Epitaphe topographique du lointain
Fiction sédimentée où l’épaisseur est une surface
Une surface vernie, perlée, ornementale »

Francophonie et Histoire
Il est toujours plaisant, lorsque l’on prend la parole, de dire d’où l’on parle. Il l’est davantage, lorsqu’il s’agit de la francophonie, sujet sensible qui prête généralement à des polémiques stériles. Ce qui est certain, c’est que le regard que porte un Polonais, un Grec ou un Irlandais sur la francophonie ne saurait être le même que celui d’un Congolais, d’un Tunisien ou d’un Breton. Dans le premier cas, le rapport à la langue française renvoie à cette époque, où l’Europe parlait français (1) ; dans le second, le développement de la langue française est indissociable de l’aventure coloniale. Par conséquent, s’intéresser à la francophonie, suppose aussi de s’intéresser à l’Histoire. On me pardonnera à ce titre, l’incursion dans le passé. Je tiens à préciser tout de suite, que ma démarche ne participe nullement du sempiternel ressentiment du colonisé. J’ai témoigné ailleurs (2), combien le Congo malgré la décolonisation, malgré son orientation marxiste au cours des années soixante-dix, n’a jamais confondu la France de Gobineau à celle de l’Abbé Grégoire. En accueillant les cendres de Pierre Savorgnan De Brazza, les Congolais ont montré combien l’Histoire contemporaine congolaise, voire africaine, est inséparable de l’Histoire coloniale. En réalité, nos politiques suivent les traces de nos écrivains. Dès 1970, le poète congolais Tchicaya U Tam’si, qui parodiait Lumumba en proclamant : « Le Congo, c’est moi », se définissait en même temps comme un « Congaulois », synthèse heureuse du Gaulois et du Congolais. Alors que l’écrivain nigérian prix Nobel de littérature Wole Soyinka avait assassiné la Négritude en une seule formule vénéneuse : « Un tigre ne proclame pas sa tigritude. Il bondit sur sa proie », il confirme ce côté gaulois du poète (3), ce poète qu’il présente comme un homme qui déclenchait chez lui des accès de francophobie à cause de son soutien inconditionnel à la civilisation française.

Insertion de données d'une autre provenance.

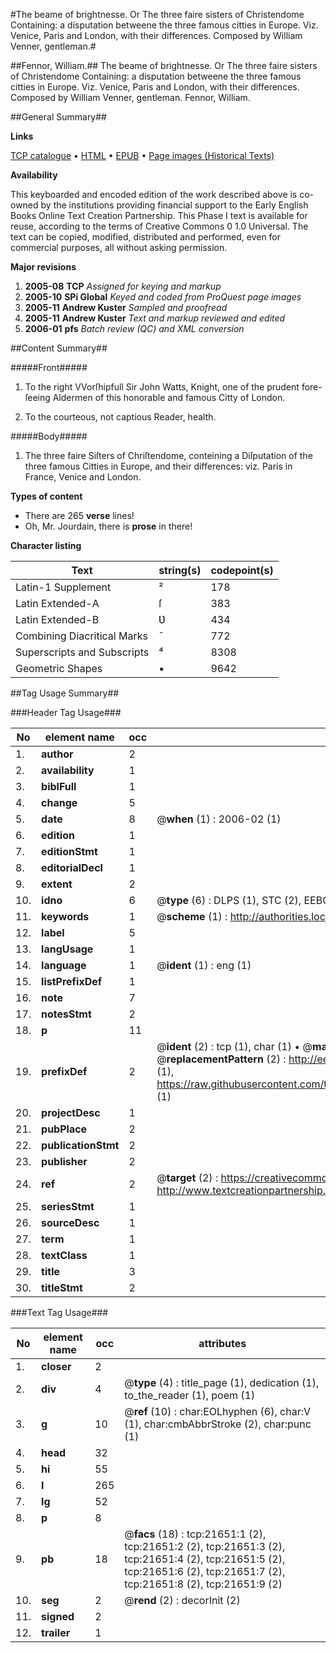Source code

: #The beame of brightnesse. Or The three faire sisters of Christendome Containing: a disputation betweene the three famous citties in Europe. Viz. Venice, Paris and London, with their differences. Composed by William Venner, gentleman.#

##Fennor, William.##
The beame of brightnesse. Or The three faire sisters of Christendome Containing: a disputation betweene the three famous citties in Europe. Viz. Venice, Paris and London, with their differences. Composed by William Venner, gentleman.
Fennor, William.

##General Summary##

**Links**

[TCP catalogue](http://www.ota.ox.ac.uk/tcp/)  • 
[HTML](http://tei.it.ox.ac.uk/tcp/Texts-HTML/free/A14/A14334.html)  • 
[EPUB](http://tei.it.ox.ac.uk/tcp/Texts-EPUB/free/A14/A14334.epub) • 
[Page images (Historical Texts)](https://data.historicaltexts.jisc.ac.uk/view?pubId=eebo-99856128e&pageId=eebo-99856128e-21651-1)

**Availability**

This keyboarded and encoded edition of the
	       work described above is co-owned by the institutions
	       providing financial support to the Early English Books
	       Online Text Creation Partnership. This Phase I text is
	       available for reuse, according to the terms of Creative
	       Commons 0 1.0 Universal. The text can be copied,
	       modified, distributed and performed, even for
	       commercial purposes, all without asking permission.

**Major revisions**

1. __2005-08__ __TCP__ *Assigned for keying and markup*
1. __2005-10__ __SPi Global__ *Keyed and coded from ProQuest page images*
1. __2005-11__ __Andrew Kuster__ *Sampled and proofread*
1. __2005-11__ __Andrew Kuster__ *Text and markup reviewed and edited*
1. __2006-01__ __pfs__ *Batch review (QC) and XML conversion*

##Content Summary##

#####Front#####

1. To the right VVorſhipfull Sir John Watts, Knight, one of the prudent fore-ſeeing Aldermen of this honorable and famous Citty of London.

1. To the courteous, not captious Reader, health.

#####Body#####

1. The three faire Siſters of Chriſtendome, conteining a Diſputation of the three famous Citties in Europe, and their differences: viz. Paris in France, Venice and London.

**Types of content**

  * There are 265 **verse** lines!
  * Oh, Mr. Jourdain, there is **prose** in there!

**Character listing**


|Text|string(s)|codepoint(s)|
|---|---|---|
|Latin-1 Supplement|²|178|
|Latin Extended-A|ſ|383|
|Latin Extended-B|Ʋ|434|
|Combining             Diacritical Marks|̄|772|
|Superscripts             and Subscripts|⁴|8308|
|Geometric Shapes|▪|9642|

##Tag Usage Summary##

###Header Tag Usage###

|No|element name|occ|attributes|
|---|---|---|---|
|1.|__author__|2||
|2.|__availability__|1||
|3.|__biblFull__|1||
|4.|__change__|5||
|5.|__date__|8| @__when__ (1) : 2006-02 (1)|
|6.|__edition__|1||
|7.|__editionStmt__|1||
|8.|__editorialDecl__|1||
|9.|__extent__|2||
|10.|__idno__|6| @__type__ (6) : DLPS (1), STC (2), EEBO-CITATION (1), PROQUEST (1), VID (1)|
|11.|__keywords__|1| @__scheme__ (1) : http://authorities.loc.gov/ (1)|
|12.|__label__|5||
|13.|__langUsage__|1||
|14.|__language__|1| @__ident__ (1) : eng (1)|
|15.|__listPrefixDef__|1||
|16.|__note__|7||
|17.|__notesStmt__|2||
|18.|__p__|11||
|19.|__prefixDef__|2| @__ident__ (2) : tcp (1), char (1)  •  @__matchPattern__ (2) : ([0-9\-]+):([0-9IVX]+) (1), (.+) (1)  •  @__replacementPattern__ (2) : http://eebo.chadwyck.com/downloadtiff?vid=$1&page=$2 (1), https://raw.githubusercontent.com/textcreationpartnership/Texts/master/tcpchars.xml#$1 (1)|
|20.|__projectDesc__|1||
|21.|__pubPlace__|2||
|22.|__publicationStmt__|2||
|23.|__publisher__|2||
|24.|__ref__|2| @__target__ (2) : https://creativecommons.org/publicdomain/zero/1.0/ (1), http://www.textcreationpartnership.org/docs/. (1)|
|25.|__seriesStmt__|1||
|26.|__sourceDesc__|1||
|27.|__term__|1||
|28.|__textClass__|1||
|29.|__title__|3||
|30.|__titleStmt__|2||


###Text Tag Usage###

|No|element name|occ|attributes|
|---|---|---|---|
|1.|__closer__|2||
|2.|__div__|4| @__type__ (4) : title_page (1), dedication (1), to_the_reader (1), poem (1)|
|3.|__g__|10| @__ref__ (10) : char:EOLhyphen (6), char:V (1), char:cmbAbbrStroke (2), char:punc (1)|
|4.|__head__|32||
|5.|__hi__|55||
|6.|__l__|265||
|7.|__lg__|52||
|8.|__p__|8||
|9.|__pb__|18| @__facs__ (18) : tcp:21651:1 (2), tcp:21651:2 (2), tcp:21651:3 (2), tcp:21651:4 (2), tcp:21651:5 (2), tcp:21651:6 (2), tcp:21651:7 (2), tcp:21651:8 (2), tcp:21651:9 (2)|
|10.|__seg__|2| @__rend__ (2) : decorInit (2)|
|11.|__signed__|2||
|12.|__trailer__|1||
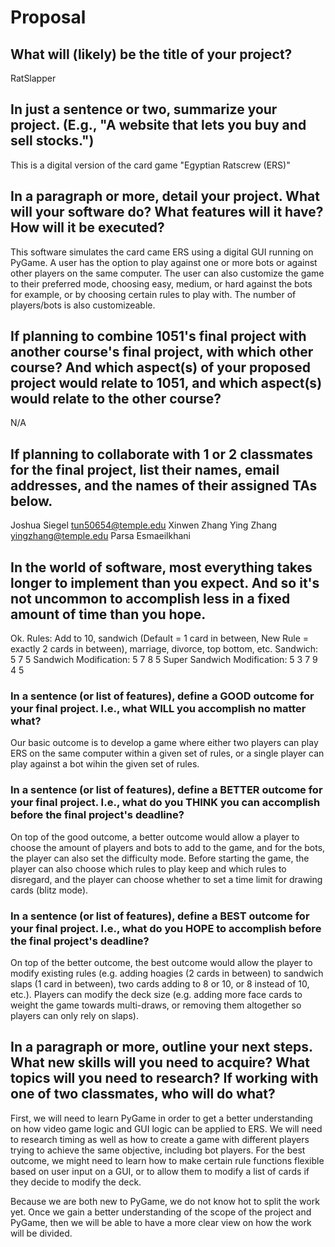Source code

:# Proposal

## What will (likely) be the title of your project?

RatSlapper 

## In just a sentence or two, summarize your project. (E.g., "A website that lets you buy and sell stocks.")

This is a digital version of the card game "Egyptian Ratscrew (ERS)"

## In a paragraph or more, detail your project. What will your software do? What features will it have? How will it be executed?

This software simulates the card came ERS using a digital GUI running on PyGame.  A user has the option to play against one or more bots or against other players on the same computer.  The user can also customize the game to their preferred mode, choosing easy, medium, or hard against the bots for example, or by choosing certain rules to play with.  The number of players/bots is also customizeable.

## If planning to combine 1051's final project with another course's final project, with which other course? And which aspect(s) of your proposed project would relate to 1051, and which aspect(s) would relate to the other course?

N/A

## If planning to collaborate with 1 or 2 classmates for the final project, list their names, email addresses, and the names of their assigned TAs below.

Joshua Siegel  tun50654@temple.edu   Xinwen Zhang
Ying Zhang     yingzhang@temple.edu  Parsa Esmaeilkhani

## In the world of software, most everything takes longer to implement than you expect. And so it's not uncommon to accomplish less in a fixed amount of time than you hope.
Ok.
Rules: Add to 10, sandwich (Default = 1 card in between, New Rule = exactly 2 cards in between), marriage, divorce, top bottom, etc.
Sandwich: 5 7 5
Sandwich Modification: 5 7 8 5
Super Sandwich Modification: 5 3 7 9 4 5

### In a sentence (or list of features), define a GOOD outcome for your final project. I.e., what WILL you accomplish no matter what?

Our basic outcome is to develop a game where either two players can play ERS on the same computer within a given set of rules, or a single player can play against a bot wihin the given set of rules.

### In a sentence (or list of features), define a BETTER outcome for your final project. I.e., what do you THINK you can accomplish before the final project's deadline?

On top of the good outcome, a better outcome would allow a player to choose the amount of players and bots to add to the game, and for the bots, the player can also set the difficulty mode.  Before starting the game, the player can also choose which rules to play keep and which rules to disregard, and the player can choose whether to set a time limit for drawing cards (blitz mode).

### In a sentence (or list of features), define a BEST outcome for your final project. I.e., what do you HOPE to accomplish before the final project's deadline?

On top of the better outcome, the best outcome would allow the player to modify existing rules (e.g. adding hoagies (2 cards in between) to sandwich slaps (1 card in between), two cards adding to 8 or 10, or 8 instead of 10, etc.).  Players can modify the deck size (e.g. adding more face cards to weight the game towards multi-draws, or removing them altogether so players can only rely on slaps).

## In a paragraph or more, outline your next steps. What new skills will you need to acquire? What topics will you need to research? If working with one of two classmates, who will do what?

First, we will need to learn PyGame in order to get a better understanding on how video game logic and GUI logic can be applied to ERS.  We will need to research timing as well as how to create a game with different players trying to achieve the same objective, including bot players.  For the best outcome, we might need to learn how to make certain rule functions flexible based on user input on a GUI, or to allow them to modify a list of cards if they decide to modify the deck.

Because we are both new to PyGame, we do not know hot to split the work yet. Once we gain a better understanding of the scope of the project and PyGame, then we will be able to have a more clear view on how the work will be divided.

Francophonie, politique et langue française
Tout cela montre combien un ancien colonisé et écrivain de surcroît tisse une relation à la langue et la civilisation française qui ne saurait être caricaturale. Elle est plutôt baroque, ambiguë. Déjà nos pères littéraires et politiques tels que Damas, Césaire et Senghor revendiquaient l’universel tout en étant des disciples de Herder. Voilà pourquoi, il est difficile d’évoquer la francophonie littéraire, tout en faisant l’économie de l’Histoire. Et ce, d’autant plus qu’en France les noces entre la langue et la politique sont légendaires. L’ordonnance de Villers-Cotterêts, considérée comme l’acte fondateur de l’instauration officielle du français dans le royaume, est un acte foncièrement politique.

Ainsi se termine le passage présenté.